Pero los había derrotado. Había usado los grandes poderes del misterioso artefacto, la Manzana, el sagrado Fruto del Edén que los antiguos dioses le habían concedido para asegurar que su inversión en la humanidad no desaparecía en el derramamiento de sangre y la iniquidad. Y había surgido triunfante.
¿O no?
¿Qué había dicho? «Le he dado por muerto». Y, de hecho, Rodrigo Borgia, el vil anciano que no había reparado en medios para llegar hasta la cima de la Iglesia y convertirse en Papa sí que parecía estar muriéndose. Había tomado veneno.
Pero ahora una duda espantosa asaltaba a Ezio. Al mostrar piedad, la piedad que era el alma del Credo de los Asesinos y que debía, por lo que él sabía, ser concedida a todos aquellos cuyas vidas pusieran en peligro al resto de la humanidad, ¿había sido débil?
Si así era, nunca permitiría dejar traslucir sus dudas; ni siquiera le diría nada a su tío Mario, el líder de la Hermandad.

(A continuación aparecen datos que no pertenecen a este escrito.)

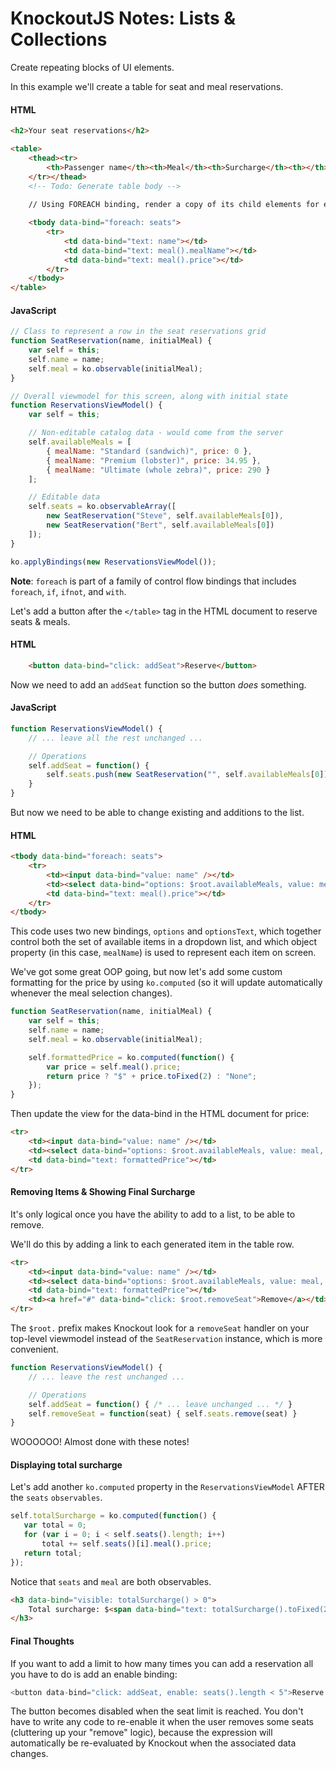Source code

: # KnockoutJS Notes: Lists & Collections

Create repeating blocks of UI elements.

In this example we'll create a table for seat and meal reservations.

#### HTML
```html
<h2>Your seat reservations</h2>

<table>
    <thead><tr>
        <th>Passenger name</th><th>Meal</th><th>Surcharge</th><th></th>
    </tr></thead>
    <!-- Todo: Generate table body -->
    
    // Using FOREACH binding, render a copy of its child elements for each entry in the seats array

    <tbody data-bind="foreach: seats">
        <tr>
            <td data-bind="text: name"></td>
            <td data-bind="text: meal().mealName"></td>
            <td data-bind="text: meal().price"></td>
        </tr>
    </tbody>
</table>
```

#### JavaScript
```JavaScript
// Class to represent a row in the seat reservations grid
function SeatReservation(name, initialMeal) {
    var self = this;
    self.name = name;
    self.meal = ko.observable(initialMeal);
}

// Overall viewmodel for this screen, along with initial state
function ReservationsViewModel() {
    var self = this;

    // Non-editable catalog data - would come from the server
    self.availableMeals = [
        { mealName: "Standard (sandwich)", price: 0 },
        { mealName: "Premium (lobster)", price: 34.95 },
        { mealName: "Ultimate (whole zebra)", price: 290 }
    ];    

    // Editable data
    self.seats = ko.observableArray([
        new SeatReservation("Steve", self.availableMeals[0]),
        new SeatReservation("Bert", self.availableMeals[0])
    ]);
}

ko.applyBindings(new ReservationsViewModel());
```

**Note**: `foreach` is part of a family of control flow bindings that includes `foreach`, `if`, `ifnot`, and `with`. 


Let's add a button after the `</table>` tag in the HTML document to reserve seats & meals.

#### HTML
```html
    <button data-bind="click: addSeat">Reserve</button>
```

Now we need to add an `addSeat` function so the button *does* something.

#### JavaScript
```JavaScript
function ReservationsViewModel() {
    // ... leave all the rest unchanged ...

    // Operations
    self.addSeat = function() {
        self.seats.push(new SeatReservation("", self.availableMeals[0]));
    }
}
```

But now we need to be able to change existing and additions to the list.

#### HTML
```HTML
<tbody data-bind="foreach: seats">
    <tr>
        <td><input data-bind="value: name" /></td>
        <td><select data-bind="options: $root.availableMeals, value: meal, optionsText: 'mealName'"></select></td>
        <td data-bind="text: meal().price"></td>
    </tr>    
</tbody>
```

This code uses two new bindings, `options` and `optionsText`, which together control both the set of available items in a dropdown list, and which object property (in this case, `mealName`) is used to represent each item on screen.

We've got some great OOP going, but now let's add some custom formatting for the price by using `ko.computed` (so it will update automatically whenever the meal selection changes).

```JavaScript
function SeatReservation(name, initialMeal) {
    var self = this;
    self.name = name;
    self.meal = ko.observable(initialMeal);

    self.formattedPrice = ko.computed(function() {
        var price = self.meal().price;
        return price ? "$" + price.toFixed(2) : "None";        
    });
}
```

Then update the view for the data-bind in the HTML document for price:

```HTML
<tr>
    <td><input data-bind="value: name" /></td>
    <td><select data-bind="options: $root.availableMeals, value: meal, optionsText: 'mealName'"></select></td>
    <td data-bind="text: formattedPrice"></td>
</tr>
```

#### Removing Items & Showing Final Surcharge
It's only logical once you have the ability to add to a list, to be able to remove.

We'll do this by adding a link to each generated item in the table row.

```html
<tr>
    <td><input data-bind="value: name" /></td>
    <td><select data-bind="options: $root.availableMeals, value: meal, optionsText: 'mealName'"></select></td>
    <td data-bind="text: formattedPrice"></td>
    <td><a href="#" data-bind="click: $root.removeSeat">Remove</a></td>
</tr>         
```

The `$root.` prefix makes Knockout look for a `removeSeat` handler on your top-level viewmodel instead of the `SeatReservation` instance, which is more convenient.

```JavaScript
function ReservationsViewModel() {
    // ... leave the rest unchanged ...

    // Operations
    self.addSeat = function() { /* ... leave unchanged ... */ }
    self.removeSeat = function(seat) { self.seats.remove(seat) }
}    
```


WOOOOOO! Almost done with these notes!

#### Displaying total surcharge

Let's add another `ko.computed` property in the `ReservationsViewModel` AFTER the `seats` `observables`.

```JavaScript
self.totalSurcharge = ko.computed(function() {
   var total = 0;
   for (var i = 0; i < self.seats().length; i++)
       total += self.seats()[i].meal().price;
   return total;
});
```

Notice that `seats` and `meal` are both observables.

```HTML
<h3 data-bind="visible: totalSurcharge() > 0">
    Total surcharge: $<span data-bind="text: totalSurcharge().toFixed(2)"></span>
</h3>
```


#### Final Thoughts

If you want to add a limit to how many times you can add a reservation all you have to do is add an enable binding:

```JavaScript
<button data-bind="click: addSeat, enable: seats().length < 5">Reserve another seat</button>
```

The button becomes disabled when the seat limit is reached. You don't have to write any code to re-enable it when the user removes some seats (cluttering up your "remove" logic), because the expression will automatically be re-evaluated by Knockout when the associated data changes.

Se irguió. Había dejado que aquel anciano se quitara la vida. Le había dejado tiempo para rezar. No le había atravesado el corazón para asegurarse de que estaba muerto.

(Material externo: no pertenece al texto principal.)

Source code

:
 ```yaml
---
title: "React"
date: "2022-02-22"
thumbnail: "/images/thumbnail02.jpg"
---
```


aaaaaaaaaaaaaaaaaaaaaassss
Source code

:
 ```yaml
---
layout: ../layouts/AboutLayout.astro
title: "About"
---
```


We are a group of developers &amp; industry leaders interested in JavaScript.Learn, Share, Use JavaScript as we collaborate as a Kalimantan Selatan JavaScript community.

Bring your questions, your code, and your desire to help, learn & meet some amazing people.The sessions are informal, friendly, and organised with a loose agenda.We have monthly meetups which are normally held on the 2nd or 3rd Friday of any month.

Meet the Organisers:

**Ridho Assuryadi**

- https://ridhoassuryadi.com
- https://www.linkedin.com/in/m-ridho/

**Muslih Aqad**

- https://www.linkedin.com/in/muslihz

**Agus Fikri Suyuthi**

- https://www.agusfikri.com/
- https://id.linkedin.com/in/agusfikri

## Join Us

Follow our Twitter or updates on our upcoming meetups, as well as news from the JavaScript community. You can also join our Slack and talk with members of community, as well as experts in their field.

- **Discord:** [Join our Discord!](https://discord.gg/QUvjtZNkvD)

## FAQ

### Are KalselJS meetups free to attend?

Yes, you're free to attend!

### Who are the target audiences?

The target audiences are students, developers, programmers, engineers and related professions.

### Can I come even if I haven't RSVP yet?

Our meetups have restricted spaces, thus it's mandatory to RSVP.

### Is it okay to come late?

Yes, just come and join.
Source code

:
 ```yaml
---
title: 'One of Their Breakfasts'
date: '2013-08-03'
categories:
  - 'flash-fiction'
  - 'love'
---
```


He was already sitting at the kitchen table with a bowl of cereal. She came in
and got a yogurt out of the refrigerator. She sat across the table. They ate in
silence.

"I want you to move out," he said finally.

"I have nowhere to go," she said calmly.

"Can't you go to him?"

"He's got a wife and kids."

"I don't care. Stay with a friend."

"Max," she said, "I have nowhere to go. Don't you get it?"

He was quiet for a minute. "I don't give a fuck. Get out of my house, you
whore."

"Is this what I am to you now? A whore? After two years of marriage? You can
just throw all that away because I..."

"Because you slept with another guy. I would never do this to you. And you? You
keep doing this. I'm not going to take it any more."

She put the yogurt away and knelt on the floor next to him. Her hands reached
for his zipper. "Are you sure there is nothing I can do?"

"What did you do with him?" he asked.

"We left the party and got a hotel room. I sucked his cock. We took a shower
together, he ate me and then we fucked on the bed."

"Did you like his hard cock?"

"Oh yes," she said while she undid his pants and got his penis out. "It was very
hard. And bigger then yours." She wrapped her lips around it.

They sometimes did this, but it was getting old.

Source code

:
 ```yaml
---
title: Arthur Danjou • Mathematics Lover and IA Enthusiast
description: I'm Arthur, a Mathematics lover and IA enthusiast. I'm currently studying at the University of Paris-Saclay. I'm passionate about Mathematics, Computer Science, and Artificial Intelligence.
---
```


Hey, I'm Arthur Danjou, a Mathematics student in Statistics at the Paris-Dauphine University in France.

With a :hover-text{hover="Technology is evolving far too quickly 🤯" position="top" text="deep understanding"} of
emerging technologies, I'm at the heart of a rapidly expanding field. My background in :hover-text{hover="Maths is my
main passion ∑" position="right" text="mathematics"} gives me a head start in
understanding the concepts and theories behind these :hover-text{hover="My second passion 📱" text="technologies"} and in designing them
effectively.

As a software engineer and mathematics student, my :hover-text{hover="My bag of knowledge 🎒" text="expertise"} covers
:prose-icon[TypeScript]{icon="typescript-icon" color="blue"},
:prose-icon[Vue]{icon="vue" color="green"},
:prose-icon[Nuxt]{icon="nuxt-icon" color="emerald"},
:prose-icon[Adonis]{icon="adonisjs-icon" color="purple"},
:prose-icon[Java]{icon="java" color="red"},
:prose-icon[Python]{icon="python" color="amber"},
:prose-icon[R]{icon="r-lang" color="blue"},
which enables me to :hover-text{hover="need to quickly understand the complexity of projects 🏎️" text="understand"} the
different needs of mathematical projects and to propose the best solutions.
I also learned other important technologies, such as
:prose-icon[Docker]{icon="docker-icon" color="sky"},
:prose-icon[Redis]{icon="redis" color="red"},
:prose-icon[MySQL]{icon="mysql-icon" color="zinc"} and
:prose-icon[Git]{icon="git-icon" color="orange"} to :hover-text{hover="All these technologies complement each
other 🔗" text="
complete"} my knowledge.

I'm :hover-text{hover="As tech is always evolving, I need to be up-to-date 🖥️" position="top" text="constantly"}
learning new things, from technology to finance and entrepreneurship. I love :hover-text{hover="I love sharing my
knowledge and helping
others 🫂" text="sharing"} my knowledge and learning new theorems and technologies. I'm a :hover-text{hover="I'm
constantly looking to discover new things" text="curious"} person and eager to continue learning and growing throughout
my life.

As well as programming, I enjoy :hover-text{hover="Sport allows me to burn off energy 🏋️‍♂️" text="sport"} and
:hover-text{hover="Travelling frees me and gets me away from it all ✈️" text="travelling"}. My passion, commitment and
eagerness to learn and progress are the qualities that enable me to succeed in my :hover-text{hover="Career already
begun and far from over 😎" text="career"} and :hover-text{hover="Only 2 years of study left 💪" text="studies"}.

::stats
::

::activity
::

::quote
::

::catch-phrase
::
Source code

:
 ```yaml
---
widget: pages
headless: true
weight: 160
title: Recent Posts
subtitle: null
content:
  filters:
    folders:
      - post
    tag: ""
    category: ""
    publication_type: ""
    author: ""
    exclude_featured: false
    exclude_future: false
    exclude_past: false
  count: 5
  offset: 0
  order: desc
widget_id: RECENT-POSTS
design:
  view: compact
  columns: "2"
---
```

Una fría mano se cerró sobre su corazón cuando una voz clara le dijo en su mente: «Deberías haberlo matado».
Se sacudió para deshacerse de sus demonios como un perro se seca el agua después de un baño. Pero aun así seguía pensando en su desconcertante experiencia en la extraña cripta bajo la Capilla Sixtina del Vaticano romano, el edificio del que acababa de salir hacia la intermitente y desconocida luz del sol. Todo a su alrededor le parecía extrañamente normal y en calma. Los edificios del Vaticano estaban como siempre, resplandecientes bajo aquella luz brillante. El recuerdo de lo que acababa de pasar en la cripta volvió a su memoria, una gran oleada de imágenes arrolló su conciencia. Había tenido una visión, un encuentro con una extraña diosa —puesto que no había otro modo de describir a aquel ser—, que ahora sabía que era Minerva, la diosa romana de la sabiduría. Le había enseñado tanto el pasado distante como el futuro lejano de tal manera que le había hecho detestar la responsabilidad que aquel conocimiento le cargaba sobre los hombros.
¿Con quién podría compartirlo? ¿Cómo iba a explicarlo? Todo parecía tan irreal...

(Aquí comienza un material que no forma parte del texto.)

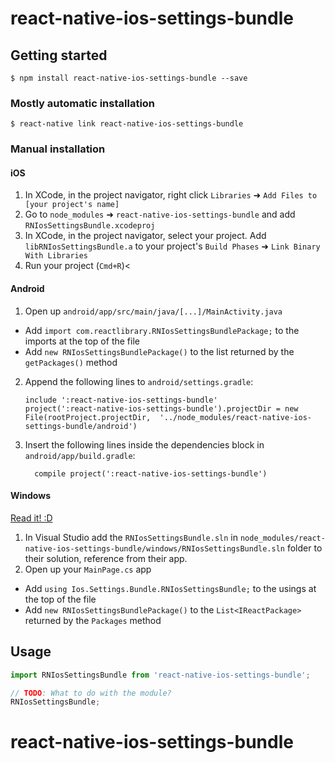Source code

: 
# react-native-ios-settings-bundle

## Getting started

`$ npm install react-native-ios-settings-bundle --save`

### Mostly automatic installation

`$ react-native link react-native-ios-settings-bundle`

### Manual installation


#### iOS

1. In XCode, in the project navigator, right click `Libraries` ➜ `Add Files to [your project's name]`
2. Go to `node_modules` ➜ `react-native-ios-settings-bundle` and add `RNIosSettingsBundle.xcodeproj`
3. In XCode, in the project navigator, select your project. Add `libRNIosSettingsBundle.a` to your project's `Build Phases` ➜ `Link Binary With Libraries`
4. Run your project (`Cmd+R`)<

#### Android

1. Open up `android/app/src/main/java/[...]/MainActivity.java`
  - Add `import com.reactlibrary.RNIosSettingsBundlePackage;` to the imports at the top of the file
  - Add `new RNIosSettingsBundlePackage()` to the list returned by the `getPackages()` method
2. Append the following lines to `android/settings.gradle`:
  	```
  	include ':react-native-ios-settings-bundle'
  	project(':react-native-ios-settings-bundle').projectDir = new File(rootProject.projectDir, 	'../node_modules/react-native-ios-settings-bundle/android')
  	```
3. Insert the following lines inside the dependencies block in `android/app/build.gradle`:
  	```
      compile project(':react-native-ios-settings-bundle')
  	```

#### Windows
[Read it! :D](https://github.com/ReactWindows/react-native)

1. In Visual Studio add the `RNIosSettingsBundle.sln` in `node_modules/react-native-ios-settings-bundle/windows/RNIosSettingsBundle.sln` folder to their solution, reference from their app.
2. Open up your `MainPage.cs` app
  - Add `using Ios.Settings.Bundle.RNIosSettingsBundle;` to the usings at the top of the file
  - Add `new RNIosSettingsBundlePackage()` to the `List<IReactPackage>` returned by the `Packages` method


## Usage
```javascript
import RNIosSettingsBundle from 'react-native-ios-settings-bundle';

// TODO: What to do with the module?
RNIosSettingsBundle;
```
  # react-native-ios-settings-bundle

Lo único de lo que estaba seguro después de aquella experiencia —más terrible que otra cosa— era que la pelea no había terminado. Tal vez llegaría un día en el que volvería a su ciudad natal, Florencia, y se pondría con sus libros, bebería con sus amigos en invierno y cazaría con ellos en otoño, perseguiría a las chicas en primavera y supervisaría las cosechas de sus fincas en verano.
Pero ese momento todavía no había llegado.
En el fondo sabía que los Templarios y todo el mal que representaban no habían terminado. Se enfrentaba contra un monstruo con más cabezas que Hidra y, como esa bestia, que ningún otro hombre salvo Hércules había podido matar, era inmortal.
—¡Ezio!
La voz de su tío era fuerte, pero le sirvió para despertarle del ensueño que le tenía en sus garras. Tenía que recuperar el control y pensar con claridad.
Había un fuego ardiendo con furia en la cabeza de Ezio. Pronunció su nombre para sus adentros como si le tranquilizara: soy Ezio Auditore da Firenze. Fuerte, un maestro de las tradiciones de los Asesinos.